>>>>

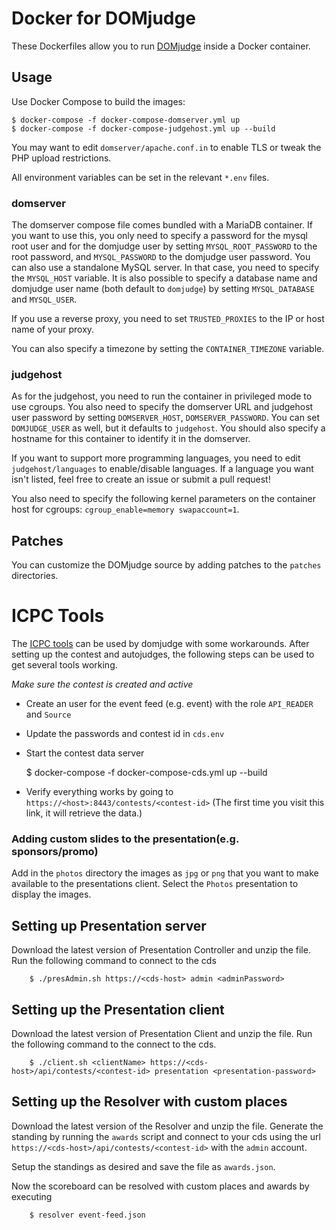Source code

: Docker for DOMjudge
===================

These Dockerfiles allow you to run [DOMjudge](https://www.domjudge.org) inside a
Docker container.

Usage
-----

Use Docker Compose to build the images:

	$ docker-compose -f docker-compose-domserver.yml up
	$ docker-compose -f docker-compose-judgehost.yml up --build

You may want to edit `domserver/apache.conf.in` to enable TLS or tweak the PHP
upload restrictions.

All environment variables can be set in the relevant `*.env` files.

### domserver

The domserver compose file comes bundled with a MariaDB container. If you want
to use this, you only need to specify a password for the mysql root user and for
the domjudge user by setting `MYSQL_ROOT_PASSWORD` to the root password, and
`MYSQL_PASSWORD` to the domjudge user password. You can also use a
standalone MySQL server. In that case, you need to specify the
`MYSQL_HOST` variable. It is also possible to specify a database name and
domjudge user name (both default to `domjudge`) by setting `MYSQL_DATABASE`
and `MYSQL_USER`.

If you use a reverse proxy, you need to set `TRUSTED_PROXIES` to the IP
or host name of your proxy.

You can also specify a timezone by setting the `CONTAINER_TIMEZONE` variable.

### judgehost

As for the judgehost, you need to run the container in privileged mode to use
cgroups. You also need to specify the domserver URL and judgehost user password
by setting `DOMSERVER_HOST`, `DOMSERVER_PASSWORD`. You can set `DOMJUDGE_USER`
as well, but it defaults to `judgehost`. You should also specify a hostname for
this container to identify it in the domserver.

If you want to support more programming languages, you need to edit
`judgehost/languages` to enable/disable languages. If a language you want isn't
listed, feel free to create an issue or submit a pull request!

You also need to specify the following kernel parameters on the container host
for cgroups: `cgroup_enable=memory swapaccount=1`.

Patches
-------

You can customize the DOMjudge source by adding patches to the `patches`
directories.

ICPC Tools
==========

The [ICPC tools](https://icpc.baylor.edu/icpctools/) can be used by domjudge
with some workarounds. After setting up the contest and autojudges, the
following steps can be used to get several tools working.

*Make sure the contest is created and active*

* Create an user for the event feed (e.g. event) with the role `API_READER` and `Source`
* Update the passwords and contest id in `cds.env`
* Start the contest data server

	$ docker-compose -f docker-compose-cds.yml up --build

* Verify everything works by going to
  `https://<host>:8443/contests/<contest-id>` (The first time you visit this
  link, it will retrieve the data.)

### Adding custom slides to the presentation(e.g. sponsors/promo)
Add in the `photos` directory the images as `jpg` or `png` that you want to
make available to the presentations client.  Select the `Photos` presentation
to display the images.

Setting up Presentation server
------------------------------
Download the latest version of Presentation Controller and unzip the file. Run
the following command to connect to the cds

		$ ./presAdmin.sh https://<cds-host> admin <adminPassword>

Setting up the Presentation client
----------------------------------
Download the latest version of Presentation Client and unzip the file. Run the
following command to the connect to the cds.

		$ ./client.sh <clientName> https://<cds-host>/api/contests/<contest-id> presentation <presentation-password>

Setting up the Resolver with custom places
------------------------------------------
Download the latest version of the Resolver and unzip the file. Generate the
standing by running the `awards` script and connect to your cds using the
url `https://<cds-host>/api/contests/<contest-id>` with the `admin` account.

Setup the standings as desired and save the file as `awards.json`.

Now the scoreboard can be resolved with custom places and awards by executing

        $ resolver event-feed.json

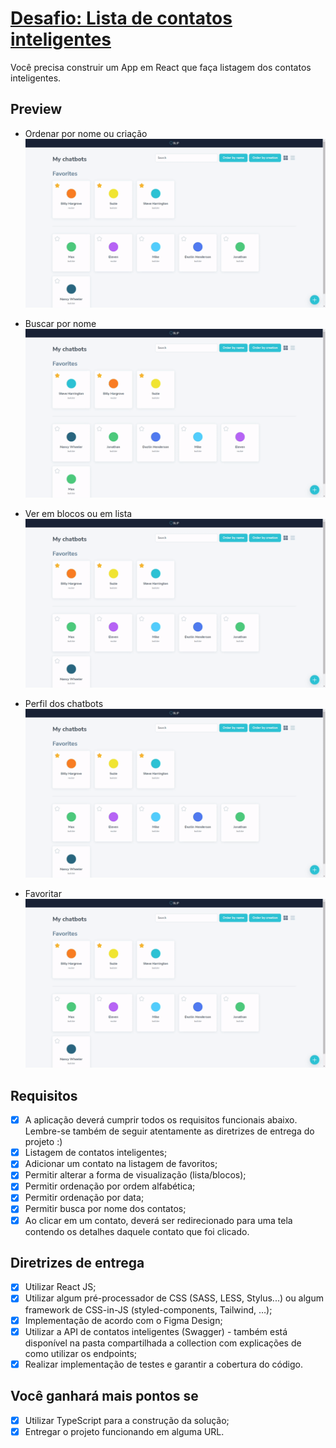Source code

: # [Desafio: Lista de contatos inteligentes](https://take-blip-challenge.vercel.app/)

Você precisa construir um App em React que faça listagem dos contatos inteligentes.

## Preview

- Ordenar por nome ou criação
  ![grid view, order chatbots](/preview/grid-order.gif)

- Buscar por nome
  ![grid view, search](/preview/grid-search.gif)

- Ver em blocos ou em lista
  ![grid view, select favorites](/preview/list-order.gif)

- Perfil dos chatbots
  ![chatbot profiles](/preview/profiles.gif)

- Favoritar
  ![grid view, select favorites](/preview/grid-favorites.gif)

## Requisitos

- [x] A aplicação deverá cumprir todos os requisitos funcionais abaixo. Lembre-se também de seguir atentamente as diretrizes de entrega do projeto :)
- [x] Listagem de contatos inteligentes;
- [x] Adicionar um contato na listagem de favoritos;
- [x] Permitir alterar a forma de visualização (lista/blocos);
- [x] Permitir ordenação por ordem alfabética;
- [x] Permitir ordenação por data;
- [x] Permitir busca por nome dos contatos;
- [x] Ao clicar em um contato, deverá ser redirecionado para uma tela contendo os detalhes daquele contato que foi clicado.

## Diretrizes de entrega

- [x] Utilizar React JS;
- [x] Utilizar algum pré-processador de CSS (SASS, LESS, Stylus...) ou algum framework de CSS-in-JS (styled-components, Tailwind, …);
- [x] Implementação de acordo com o Figma Design;
- [x] Utilizar a API de contatos inteligentes (Swagger) - também está disponível na pasta compartilhada a collection com explicações de como utilizar os endpoints;
- [x] Realizar implementação de testes e garantir a cobertura do código.

## Você ganhará mais pontos se

- [x] Utilizar TypeScript para a construção da solução;
- [x] Entregar o projeto funcionando em alguma URL.
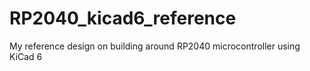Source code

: # RP2040_kicad6_reference
My reference design on building around RP2040 microcontroller using KiCad 6
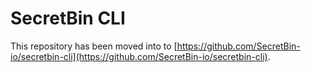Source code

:# SecretBin CLI
This repository has been moved into to [https://github.com/SecretBin-io/secretbin-cli](https://github.com/SecretBin-io/secretbin-cli).
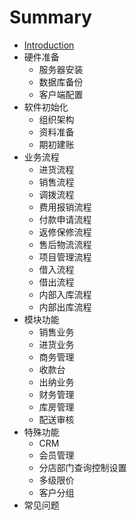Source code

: # Summary

* [Introduction](README.md)
* 硬件准备
    * 服务器安装
    * 数据库备份
    * 客户端配置
* 软件初始化
    * 组织架构
    * 资料准备
    * 期初建账
* 业务流程
    * 进货流程
    * 销售流程
    * 调拨流程
    * 费用报销流程
    * 付款申请流程
    * 返修保修流程
    * 售后物流流程
    * 项目管理流程
    * 借入流程
    * 借出流程
    * 内部入库流程
    * 内部出库流程
* 模块功能
    * 销售业务
    * 进货业务
    * 商务管理
    * 收款台
    * 出纳业务
    * 财务管理
    * 库房管理
    * 配送审核
* 特殊功能
    * CRM
    * 会员管理
    * 分店部门查询控制设置
    * 多级限价
    * 客户分组
* 常见问题

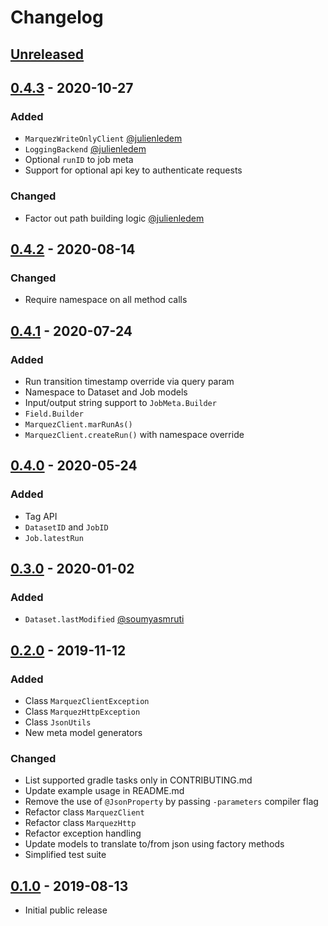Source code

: # Changelog

## [Unreleased](https://github.com/MarquezProject/marquez-java/compare/0.4.3...HEAD)

## [0.4.3](https://github.com/MarquezProject/marquez-java/compare/0.4.2...0.4.3) - 2020-10-27

### Added

* `MarquezWriteOnlyClient` [@julienledem](https://github.com/julienledem)
* `LoggingBackend` [@julienledem](https://github.com/julienledem)
* Optional `runID` to job meta
* Support for optional api key to authenticate requests

### Changed

* Factor out path building logic [@julienledem](https://github.com/julienledem)

## [0.4.2](https://github.com/MarquezProject/marquez-java/compare/0.4.1...0.4.2) - 2020-08-14

### Changed

* Require namespace on all method calls

## [0.4.1](https://github.com/MarquezProject/marquez-java/compare/0.4.0...0.4.1) - 2020-07-24

### Added

* Run transition timestamp override via query param 
* Namespace to Dataset and Job models 
* Input/output string support to `JobMeta.Builder` 
* `Field.Builder`
* `MarquezClient.marRunAs()`
* `MarquezClient.createRun()` with namespace override

## [0.4.0](https://github.com/MarquezProject/marquez-java/compare/0.3.0...0.4.0) - 2020-05-24

### Added

* Tag API
* `DatasetID` and `JobID`
* `Job.latestRun`

## [0.3.0](https://github.com/MarquezProject/marquez-java/compare/0.2.0...0.3.0) - 2020-01-02

### Added

* `Dataset.lastModified` [@soumyasmruti](https://github.com/soumyasmruti)

## [0.2.0](https://github.com/MarquezProject/marquez-java/compare/0.1.0...0.2.0) - 2019-11-12

### Added

* Class `MarquezClientException`
* Class `MarquezHttpException`
* Class `JsonUtils`
* New meta model generators

### Changed

* List supported gradle tasks only in CONTRIBUTING.md
* Update example usage in README.md
* Remove the use of `@JsonProperty` by passing `-parameters` compiler flag
* Refactor class `MarquezClient`
* Refactor class `MarquezHttp`
* Refactor exception handling
* Update models to translate to/from json using factory methods
* Simplified test suite

## [0.1.0](https://github.com/MarquezProject/marquez-java/releases/tag/0.1.0) - 2019-08-13

* Initial public release
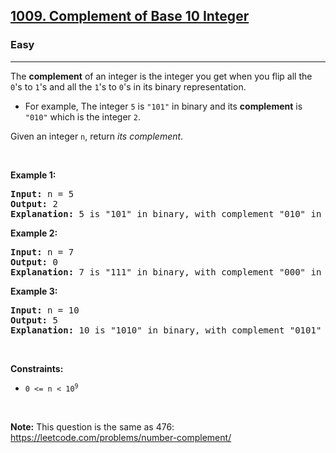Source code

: <h2>
  <a href="https://leetcode.com/problems/complement-of-base-10-integer/description/">1009. Complement of Base 10 Integer</a>
</h2>
<h3>Easy</h3>
<hr />
<p>
  The <strong>complement</strong> of an integer is the integer you get when you
  flip all the <code>0</code>'s to <code>1</code>'s and all the <code>1</code>'s
  to <code>0</code>'s in its binary representation.
</p>

<ul>
  <li>
    For example, The integer <code>5</code> is <code>"101"</code> in binary and
    its <strong>complement</strong> is <code>"010"</code> which is the integer
    <code>2</code>.
  </li>
</ul>

<p>Given an integer <code>n</code>, return <em>its complement</em>.</p>

<p>&nbsp;</p>
<p><strong class="example">Example 1:</strong></p>

<pre><strong>Input:</strong> n = 5
<strong>Output:</strong> 2
<strong>Explanation:</strong> 5 is "101" in binary, with complement "010" in binary, which is 2 in base-10.
</pre>

<p><strong class="example">Example 2:</strong></p>

<pre><strong>Input:</strong> n = 7
<strong>Output:</strong> 0
<strong>Explanation:</strong> 7 is "111" in binary, with complement "000" in binary, which is 0 in base-10.
</pre>

<p><strong class="example">Example 3:</strong></p>

<pre><strong>Input:</strong> n = 10
<strong>Output:</strong> 5
<strong>Explanation:</strong> 10 is "1010" in binary, with complement "0101" in binary, which is 5 in base-10.
</pre>

<p>&nbsp;</p>
<p><strong>Constraints:</strong></p>

<ul>
  <li>
    <code>0 &lt;= n &lt; 10<sup>9</sup></code>
  </li>
</ul>

<p>&nbsp;</p>
<p>
  <strong>Note:</strong> This question is the same as 476:
  <a href="https://leetcode.com/problems/number-complement/" target="_blank"
    >https://leetcode.com/problems/number-complement/</a
  >
</p>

<<<<

*Brief*
Among the records above, find the lines where the word "admin" appears and copy them.

*Solution*
		$ ./presAdmin.sh https://<cds-host> admin <adminPassword>
url `https://<cds-host>/api/contests/<contest-id>` with the `admin` account.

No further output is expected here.